The many and diverse β-lactamases produced by bacteria, particularly by Gram-negative pathogens, are increasingly posing a serious threat to the clinical utility of β-lactams. First-generation inhibitors (clavulanic acid, sulbactam, tazobactam) focus on Ambler class A enzymes. However, recent structural upgrades of class A β-lactamases (e.g. TEM, SHV) have extended their spectrum (extended-spectrum β-lactamases and carbapenemases [Sme, NMC-A, IMI-1]) and have brought about the possibility of β-lactamase-inhibitor resistance. Furthermore, the mobilisation and spread of originally chromosomal class C enzymes (CMY, MIR), the growing clinical importance of class B enzymes (IMP, VIM), the emergence of inhibitor-resistant, broad spectrum class D (OXA) enzymes and the co-existence of different classes of β-lactamases in the same pathogen have spurred research toward universal inhibitors.

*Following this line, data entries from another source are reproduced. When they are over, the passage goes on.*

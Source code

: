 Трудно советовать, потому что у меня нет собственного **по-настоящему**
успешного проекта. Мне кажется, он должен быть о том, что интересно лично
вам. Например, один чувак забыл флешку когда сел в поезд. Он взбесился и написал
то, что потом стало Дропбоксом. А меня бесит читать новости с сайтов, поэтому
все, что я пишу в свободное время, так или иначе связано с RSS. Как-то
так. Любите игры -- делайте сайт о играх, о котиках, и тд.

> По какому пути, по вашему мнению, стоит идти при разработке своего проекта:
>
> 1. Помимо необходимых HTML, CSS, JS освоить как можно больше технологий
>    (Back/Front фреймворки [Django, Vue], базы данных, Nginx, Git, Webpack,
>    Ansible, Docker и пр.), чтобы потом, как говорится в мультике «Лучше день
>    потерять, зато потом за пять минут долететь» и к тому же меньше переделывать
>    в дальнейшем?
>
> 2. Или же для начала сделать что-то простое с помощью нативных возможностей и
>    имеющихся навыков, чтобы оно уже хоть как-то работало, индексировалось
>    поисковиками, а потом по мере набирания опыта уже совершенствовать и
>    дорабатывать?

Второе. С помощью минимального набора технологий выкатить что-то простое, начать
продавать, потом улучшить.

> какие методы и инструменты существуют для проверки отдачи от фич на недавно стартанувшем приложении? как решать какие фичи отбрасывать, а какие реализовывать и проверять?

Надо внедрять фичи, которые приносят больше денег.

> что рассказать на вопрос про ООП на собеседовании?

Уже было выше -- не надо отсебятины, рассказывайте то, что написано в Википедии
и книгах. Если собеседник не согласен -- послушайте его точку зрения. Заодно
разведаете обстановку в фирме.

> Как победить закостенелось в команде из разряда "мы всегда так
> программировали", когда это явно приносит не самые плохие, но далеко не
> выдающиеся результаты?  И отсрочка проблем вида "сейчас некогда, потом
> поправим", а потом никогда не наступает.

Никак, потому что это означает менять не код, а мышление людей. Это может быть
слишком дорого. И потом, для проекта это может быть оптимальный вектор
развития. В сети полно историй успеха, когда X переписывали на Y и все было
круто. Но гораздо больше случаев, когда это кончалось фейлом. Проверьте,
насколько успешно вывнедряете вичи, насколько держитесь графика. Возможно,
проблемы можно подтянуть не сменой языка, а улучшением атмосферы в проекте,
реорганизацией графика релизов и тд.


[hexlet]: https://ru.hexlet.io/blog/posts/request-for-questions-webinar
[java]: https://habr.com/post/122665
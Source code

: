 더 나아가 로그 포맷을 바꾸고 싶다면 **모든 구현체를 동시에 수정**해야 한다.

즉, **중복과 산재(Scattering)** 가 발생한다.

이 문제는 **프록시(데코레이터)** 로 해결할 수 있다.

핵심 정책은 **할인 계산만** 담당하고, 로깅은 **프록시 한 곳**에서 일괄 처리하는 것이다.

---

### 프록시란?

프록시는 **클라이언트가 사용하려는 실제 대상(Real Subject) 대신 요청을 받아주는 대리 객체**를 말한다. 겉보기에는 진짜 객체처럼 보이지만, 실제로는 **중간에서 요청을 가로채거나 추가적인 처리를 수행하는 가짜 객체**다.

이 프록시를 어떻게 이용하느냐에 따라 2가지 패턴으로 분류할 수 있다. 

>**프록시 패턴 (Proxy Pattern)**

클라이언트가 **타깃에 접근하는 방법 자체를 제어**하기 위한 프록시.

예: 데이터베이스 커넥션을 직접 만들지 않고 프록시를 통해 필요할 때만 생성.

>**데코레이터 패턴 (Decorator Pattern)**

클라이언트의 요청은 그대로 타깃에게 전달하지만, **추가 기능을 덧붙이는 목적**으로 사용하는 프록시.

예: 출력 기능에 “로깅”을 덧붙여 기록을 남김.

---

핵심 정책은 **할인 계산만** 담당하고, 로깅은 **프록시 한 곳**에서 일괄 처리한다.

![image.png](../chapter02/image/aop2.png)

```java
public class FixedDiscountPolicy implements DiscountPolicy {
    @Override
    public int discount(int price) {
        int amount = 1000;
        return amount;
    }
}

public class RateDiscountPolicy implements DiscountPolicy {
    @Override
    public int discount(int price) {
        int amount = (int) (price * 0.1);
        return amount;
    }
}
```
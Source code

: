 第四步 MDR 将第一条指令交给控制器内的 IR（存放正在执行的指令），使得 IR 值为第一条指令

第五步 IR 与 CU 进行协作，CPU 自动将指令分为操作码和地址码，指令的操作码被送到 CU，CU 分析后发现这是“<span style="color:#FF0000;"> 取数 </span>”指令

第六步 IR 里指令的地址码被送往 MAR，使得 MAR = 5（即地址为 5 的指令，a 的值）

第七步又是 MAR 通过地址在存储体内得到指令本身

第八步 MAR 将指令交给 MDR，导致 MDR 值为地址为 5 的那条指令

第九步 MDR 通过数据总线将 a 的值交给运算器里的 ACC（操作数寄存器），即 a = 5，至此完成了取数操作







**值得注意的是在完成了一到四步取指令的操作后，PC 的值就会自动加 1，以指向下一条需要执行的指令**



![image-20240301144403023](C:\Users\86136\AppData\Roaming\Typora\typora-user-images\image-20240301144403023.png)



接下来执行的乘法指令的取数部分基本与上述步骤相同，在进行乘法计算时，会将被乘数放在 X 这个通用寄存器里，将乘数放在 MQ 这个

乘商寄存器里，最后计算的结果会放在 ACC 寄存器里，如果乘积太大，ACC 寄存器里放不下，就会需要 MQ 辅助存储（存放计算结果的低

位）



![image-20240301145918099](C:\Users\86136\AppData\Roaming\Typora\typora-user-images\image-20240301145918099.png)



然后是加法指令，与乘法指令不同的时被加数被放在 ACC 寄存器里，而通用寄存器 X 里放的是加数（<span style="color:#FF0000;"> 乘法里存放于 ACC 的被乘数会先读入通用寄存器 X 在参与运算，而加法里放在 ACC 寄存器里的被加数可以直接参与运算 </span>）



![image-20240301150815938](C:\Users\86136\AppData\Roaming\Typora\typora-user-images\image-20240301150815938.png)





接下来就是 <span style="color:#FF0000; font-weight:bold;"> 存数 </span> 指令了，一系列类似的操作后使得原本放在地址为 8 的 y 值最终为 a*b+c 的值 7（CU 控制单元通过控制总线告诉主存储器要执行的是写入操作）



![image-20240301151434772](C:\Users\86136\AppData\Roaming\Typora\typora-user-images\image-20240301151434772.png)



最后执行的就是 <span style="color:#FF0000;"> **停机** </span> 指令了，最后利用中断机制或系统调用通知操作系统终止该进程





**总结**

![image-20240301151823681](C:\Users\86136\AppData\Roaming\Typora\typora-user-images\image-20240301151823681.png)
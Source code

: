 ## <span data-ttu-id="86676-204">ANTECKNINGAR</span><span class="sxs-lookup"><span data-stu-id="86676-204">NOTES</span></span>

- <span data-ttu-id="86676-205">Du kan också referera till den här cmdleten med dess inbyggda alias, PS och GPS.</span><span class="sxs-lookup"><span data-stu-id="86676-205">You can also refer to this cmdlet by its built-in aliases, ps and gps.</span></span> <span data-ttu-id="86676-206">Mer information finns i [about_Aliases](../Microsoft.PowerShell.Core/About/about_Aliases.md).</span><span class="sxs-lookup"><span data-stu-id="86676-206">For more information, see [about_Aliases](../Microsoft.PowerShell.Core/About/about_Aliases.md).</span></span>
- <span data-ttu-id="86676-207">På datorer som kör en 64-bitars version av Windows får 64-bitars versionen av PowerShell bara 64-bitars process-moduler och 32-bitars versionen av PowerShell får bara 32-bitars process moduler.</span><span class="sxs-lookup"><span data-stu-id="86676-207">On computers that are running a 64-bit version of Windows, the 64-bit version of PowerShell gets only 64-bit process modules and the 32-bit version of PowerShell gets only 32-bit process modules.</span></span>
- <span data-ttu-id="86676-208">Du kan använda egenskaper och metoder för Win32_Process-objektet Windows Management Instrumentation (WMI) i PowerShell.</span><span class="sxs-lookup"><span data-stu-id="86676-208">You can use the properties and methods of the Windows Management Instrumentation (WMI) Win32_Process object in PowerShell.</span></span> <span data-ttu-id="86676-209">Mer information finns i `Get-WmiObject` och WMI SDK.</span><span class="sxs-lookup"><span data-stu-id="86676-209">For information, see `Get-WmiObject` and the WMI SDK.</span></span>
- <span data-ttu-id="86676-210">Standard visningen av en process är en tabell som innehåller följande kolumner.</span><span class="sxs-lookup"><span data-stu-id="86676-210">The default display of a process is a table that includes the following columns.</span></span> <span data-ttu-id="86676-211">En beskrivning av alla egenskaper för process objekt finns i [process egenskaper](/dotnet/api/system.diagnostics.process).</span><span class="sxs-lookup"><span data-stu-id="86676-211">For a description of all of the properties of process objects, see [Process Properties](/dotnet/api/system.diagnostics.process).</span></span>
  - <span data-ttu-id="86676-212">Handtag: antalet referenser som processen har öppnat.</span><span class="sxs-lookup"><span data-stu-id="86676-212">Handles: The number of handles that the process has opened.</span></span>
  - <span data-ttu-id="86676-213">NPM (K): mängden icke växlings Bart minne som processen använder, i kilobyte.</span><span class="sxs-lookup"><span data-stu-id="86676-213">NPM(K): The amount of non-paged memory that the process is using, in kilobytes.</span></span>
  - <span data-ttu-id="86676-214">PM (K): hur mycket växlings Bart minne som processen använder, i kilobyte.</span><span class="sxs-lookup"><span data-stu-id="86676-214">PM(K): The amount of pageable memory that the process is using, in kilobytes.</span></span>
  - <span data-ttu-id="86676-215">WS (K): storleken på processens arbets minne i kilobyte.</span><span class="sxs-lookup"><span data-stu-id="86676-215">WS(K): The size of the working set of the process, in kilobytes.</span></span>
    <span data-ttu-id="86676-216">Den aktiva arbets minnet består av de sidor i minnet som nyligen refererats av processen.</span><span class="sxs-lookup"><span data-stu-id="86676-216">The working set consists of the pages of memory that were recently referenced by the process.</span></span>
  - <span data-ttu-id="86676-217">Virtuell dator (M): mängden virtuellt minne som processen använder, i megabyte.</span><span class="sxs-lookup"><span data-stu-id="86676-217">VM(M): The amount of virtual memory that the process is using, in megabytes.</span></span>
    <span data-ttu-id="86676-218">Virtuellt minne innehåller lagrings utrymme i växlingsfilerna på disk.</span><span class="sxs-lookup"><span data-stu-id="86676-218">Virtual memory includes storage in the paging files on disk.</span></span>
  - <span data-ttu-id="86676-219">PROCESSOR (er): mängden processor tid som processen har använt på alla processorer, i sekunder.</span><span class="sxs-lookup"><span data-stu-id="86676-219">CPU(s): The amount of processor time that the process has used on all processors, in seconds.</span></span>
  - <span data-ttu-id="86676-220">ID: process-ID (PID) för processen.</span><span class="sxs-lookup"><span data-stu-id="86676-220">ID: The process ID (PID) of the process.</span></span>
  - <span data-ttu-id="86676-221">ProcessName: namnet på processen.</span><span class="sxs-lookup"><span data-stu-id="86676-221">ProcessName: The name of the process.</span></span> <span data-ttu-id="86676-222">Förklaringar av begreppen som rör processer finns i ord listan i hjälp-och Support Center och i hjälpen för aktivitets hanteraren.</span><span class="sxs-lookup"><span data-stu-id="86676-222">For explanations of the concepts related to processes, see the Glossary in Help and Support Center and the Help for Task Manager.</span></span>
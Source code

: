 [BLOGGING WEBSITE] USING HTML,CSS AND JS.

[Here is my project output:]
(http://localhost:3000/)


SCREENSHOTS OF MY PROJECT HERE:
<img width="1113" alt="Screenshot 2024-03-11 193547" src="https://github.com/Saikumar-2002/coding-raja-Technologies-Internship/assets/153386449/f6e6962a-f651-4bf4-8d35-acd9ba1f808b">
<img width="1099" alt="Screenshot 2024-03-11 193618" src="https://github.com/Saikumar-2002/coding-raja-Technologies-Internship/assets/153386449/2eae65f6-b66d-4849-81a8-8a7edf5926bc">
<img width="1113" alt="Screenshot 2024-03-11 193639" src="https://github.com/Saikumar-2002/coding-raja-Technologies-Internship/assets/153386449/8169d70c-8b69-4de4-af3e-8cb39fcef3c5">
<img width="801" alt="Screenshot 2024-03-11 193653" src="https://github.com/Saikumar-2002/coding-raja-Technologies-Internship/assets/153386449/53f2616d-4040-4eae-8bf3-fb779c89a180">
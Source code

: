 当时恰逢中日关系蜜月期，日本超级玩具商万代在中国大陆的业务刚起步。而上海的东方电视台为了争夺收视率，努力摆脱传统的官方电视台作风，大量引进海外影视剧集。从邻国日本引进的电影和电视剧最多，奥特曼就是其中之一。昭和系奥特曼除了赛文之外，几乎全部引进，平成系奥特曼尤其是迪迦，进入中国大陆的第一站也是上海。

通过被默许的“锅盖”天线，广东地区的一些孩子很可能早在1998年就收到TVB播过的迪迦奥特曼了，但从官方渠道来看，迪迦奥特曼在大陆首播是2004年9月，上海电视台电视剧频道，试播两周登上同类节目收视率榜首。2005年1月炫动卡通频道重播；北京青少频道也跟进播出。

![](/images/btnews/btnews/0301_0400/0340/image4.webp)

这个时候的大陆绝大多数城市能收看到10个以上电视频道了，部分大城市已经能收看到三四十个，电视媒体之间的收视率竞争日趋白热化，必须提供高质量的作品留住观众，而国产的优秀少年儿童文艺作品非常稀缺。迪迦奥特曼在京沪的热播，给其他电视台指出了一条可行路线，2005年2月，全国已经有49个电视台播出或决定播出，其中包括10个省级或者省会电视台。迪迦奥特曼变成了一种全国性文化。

A complicating issue is target accessibility in Gram-negative bacteria, particularly in Enterobacter, Acinetobacter, Pseudomonas, Stenotrophomonas and other organisms, which is necessary in order for the inhibitor to synergise with vulnerable β-lactam antibiotics. Several new, broad-spectrum inhibitors have emerged: cephem sulfones and oxapenems are upgrades of penam sulfones and oxapenams, respectively, with cephem sulfones possibly extending their inhibition to class B metallo-enzymes; and boronates and phosphonates are designed de novo, based on common structural and mechanistic features of serine β-lactamases.